The demonstrations of 5G capabilities utilised 800 MHz of spectrum in the 15 GHz band, and were conducted on a live network in Kista. In a statement announcing the trial, Ericsson said the partners achieved peak data rates of 15 Gbps -- some 40 times faster than the maximum speeds that can be reached using 4G technology -- and latency of under 3 milliseconds.
Telia and Ericsson announced in January that they aim to deliver the first 5G experiences to subscribers in Stockholm and Tallinn in 2018. The services will be delivered on a pre-commercial 5G network, following joint development and testing of 5G use-cases covering communications and Internet of Things (IoT).
Mats Svärdh, head of networks and IT infrastructure, global services and operations, at Telia, said the Kista demonstration is one of the first steps towards standardising and developing 5G technology.

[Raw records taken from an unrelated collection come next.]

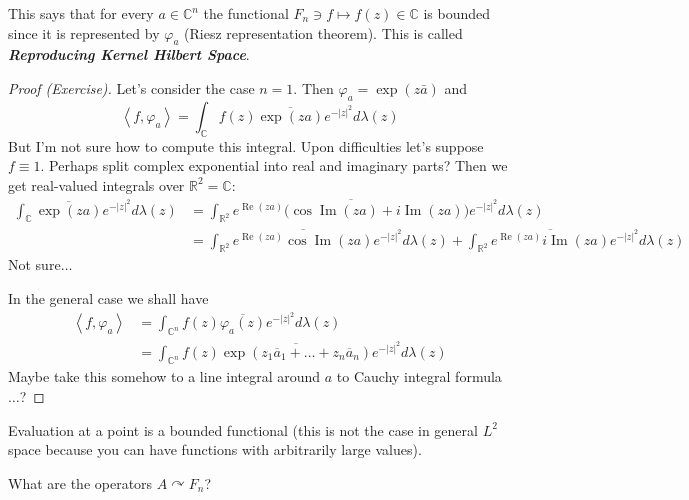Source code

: \begin{remark}
\label{remark-erdnigor-rkhs}
This says that for every $a\in\mathbb{C}^{n}$
the functional $F_n\ni f\mapsto
f(z)\in\mathbb{C}$ is bounded since it is
represented by $\varphi_a$ (Riesz
representation theorem). This is called
{\it\bf Reproducing Kernel Hilbert Space}.
\end{remark}

\begin{proof}[Proof (Exercise)]
Let's consider the case $n=1$. Then
$\varphi_a=\operatorname{exp}(z\bar{a})$ and
$$\left\langle{} f,\varphi_a \right\rangle{}
=\int_{\mathbb{C}}f(z)
\overline{\operatorname{exp}(za)
}e^{-|z|^2}d \lambda(z)$$
But I'm not sure how to compute this
integral. Upon difficulties let's suppose
$f\equiv1$. Perhaps split complex exponential
into real and imaginary parts? Then we get
real-valued integrals over
$\mathbb{R}^{2}=\mathbb{C}$:
$$
\begin{aligned}
\int_{\mathbb{C}}\overline{\operatorname{exp}
(za)}
e^{-|z|^2}d
\lambda(z)&=\int_{\mathbb{R}^{2}}
\overline{e^{\operatorname{Re}(za)}\big(\cos
\operatorname{Im}(za)+i
\operatorname{Im}(za)\big)}e^{-|z|^2}d
\lambda(z)\\
&=
\int_{\mathbb{R}^{2}}
\overline{e^{\operatorname{Re}(za)}\cos
\operatorname{Im}(za)}e^{-|z|^2}d
\lambda(z)+\int_{\mathbb{R}^{2}}
\overline{e^{\operatorname{Re}(za)}i
\operatorname{Im}(za)}e^{-|z|^2}d \lambda(z)
\end{aligned}
$$
Not sure$\ldots$

In the general case we shall have
$$
\begin{aligned}
\left\langle{} f,\varphi_a \right\rangle{}
&=\int_{\mathbb{C}^n}f(z)
\overline{\varphi_a(z)}e^{-|z|^2}d\lambda(z)
\\
&=\int_{\mathbb{C}^{n}}f(z)
\overline{\operatorname{exp}(z_1\overline{a}
_1+\ldots
+z_n\overline{a}_n)}e^{-|z|^2}d \lambda(z)
\end{aligned}
$$
Maybe take this somehow to a line integral
around $a$ to Cauchy integral
formula$\ldots$?
\end{proof}

\begin{remark}
\label{remark-erdnigor-evaluation}
Evaluation at a point is a bounded functional
(this is not the case in general  $L^2$ space
because you can have functions with
arbitrarily large values).
\end{remark}

\medskip{}
What are the operators $A\curvearrowright
F_n$?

“Our knowledge and learnings from testing in a real outdoor environment will be crucial to understand and develop the 5G technology and networks needed to meet our customers’ future requirements," he said.
In a related Telia statement, Svärdh said the low latency achieved in the Kista test was a key development. “We experience some difficulties in delivering really short latencies. They are important because you need to have short latencies in order to fully support services such as virtual reality, augmented reality or self-driving cars.”
The company said the sub-3 millisecond latency achieved in the trial was a “massive improvement” on current rates.
Ericsson’s head of region Northern Europe and Central Asia, Peter Laurin, echoed Svärdh’s comments regarding the importance of the recent trial to the partners’ long-term goals. “Our 5G roadmap will incrementally introduce IoT technologies and 5G concepts that will enhance end-user experience and business potential for enterprises and society.”
The European Commission last month said the benefits of 5G technology would go beyond the mobile industry. A study conducted for the commission by InterDigital Europe, Real Wireless, Tech4i2, and Trinity College Dublin predicted that the technology has the potential to create new jobs in vertical industries and trickle-down effects worth €141.8 billion ($156.2 billion) by 2025.